How to complete this task: Return a copy of every line in the records that includes the word "execBuildTree".

Task inputs:

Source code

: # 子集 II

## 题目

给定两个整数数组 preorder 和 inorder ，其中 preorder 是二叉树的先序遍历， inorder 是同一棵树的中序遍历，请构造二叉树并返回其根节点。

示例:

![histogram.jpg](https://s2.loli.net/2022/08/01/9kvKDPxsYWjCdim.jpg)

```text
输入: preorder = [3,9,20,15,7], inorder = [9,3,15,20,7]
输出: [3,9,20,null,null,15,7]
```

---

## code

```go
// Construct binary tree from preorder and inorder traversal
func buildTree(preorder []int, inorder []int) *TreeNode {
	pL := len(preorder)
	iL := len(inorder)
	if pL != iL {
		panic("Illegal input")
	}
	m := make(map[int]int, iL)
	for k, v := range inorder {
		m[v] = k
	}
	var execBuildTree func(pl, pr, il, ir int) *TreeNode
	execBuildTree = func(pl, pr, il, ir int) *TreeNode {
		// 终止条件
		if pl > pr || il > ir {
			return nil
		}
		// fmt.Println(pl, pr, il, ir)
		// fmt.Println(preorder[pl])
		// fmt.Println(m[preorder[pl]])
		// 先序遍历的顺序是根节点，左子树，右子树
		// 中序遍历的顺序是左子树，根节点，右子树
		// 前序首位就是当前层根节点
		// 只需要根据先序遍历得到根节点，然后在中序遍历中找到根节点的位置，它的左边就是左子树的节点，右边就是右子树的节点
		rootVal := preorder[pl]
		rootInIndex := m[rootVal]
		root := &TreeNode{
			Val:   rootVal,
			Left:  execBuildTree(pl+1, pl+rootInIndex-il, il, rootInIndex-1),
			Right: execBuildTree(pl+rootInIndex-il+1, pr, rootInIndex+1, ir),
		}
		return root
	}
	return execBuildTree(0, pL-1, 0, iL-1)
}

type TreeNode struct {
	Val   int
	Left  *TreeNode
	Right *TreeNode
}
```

Reply:
	var execBuildTree func(pl, pr, il, ir int) *TreeNode
	execBuildTree = func(pl, pr, il, ir int) *TreeNode {
			Left:  execBuildTree(pl+1, pl+rootInIndex-il, il, rootInIndex-1),
			Right: execBuildTree(pl+rootInIndex-il+1, pr, rootInIndex+1, ir),
	return execBuildTree(0, pL-1, 0, iL-1)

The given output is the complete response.